(Stored data)
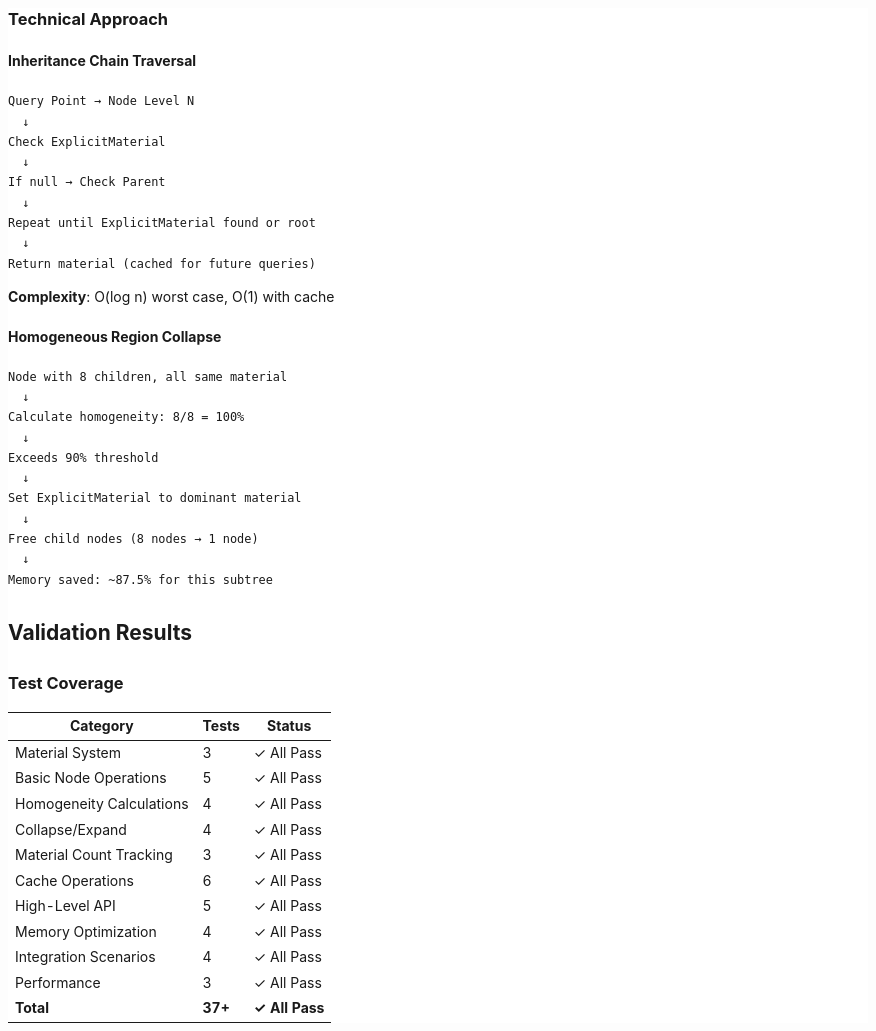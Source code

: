 ### Technical Approach

#### Inheritance Chain Traversal

```
Query Point → Node Level N
  ↓
Check ExplicitMaterial
  ↓
If null → Check Parent
  ↓
Repeat until ExplicitMaterial found or root
  ↓
Return material (cached for future queries)
```

**Complexity**: O(log n) worst case, O(1) with cache

#### Homogeneous Region Collapse

```
Node with 8 children, all same material
  ↓
Calculate homogeneity: 8/8 = 100%
  ↓
Exceeds 90% threshold
  ↓
Set ExplicitMaterial to dominant material
  ↓
Free child nodes (8 nodes → 1 node)
  ↓
Memory saved: ~87.5% for this subtree
```

## Validation Results

### Test Coverage

| Category | Tests | Status |
|----------|-------|--------|
| Material System | 3 | ✓ All Pass |
| Basic Node Operations | 5 | ✓ All Pass |
| Homogeneity Calculations | 4 | ✓ All Pass |
| Collapse/Expand | 4 | ✓ All Pass |
| Material Count Tracking | 3 | ✓ All Pass |
| Cache Operations | 6 | ✓ All Pass |
| High-Level API | 5 | ✓ All Pass |
| Memory Optimization | 4 | ✓ All Pass |
| Integration Scenarios | 4 | ✓ All Pass |
| Performance | 3 | ✓ All Pass |
| **Total** | **37+** | **✓ All Pass** |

(What is needed)
Word search in the records above: please count the lines holding "Level" and state the count alone.

(Output below)
2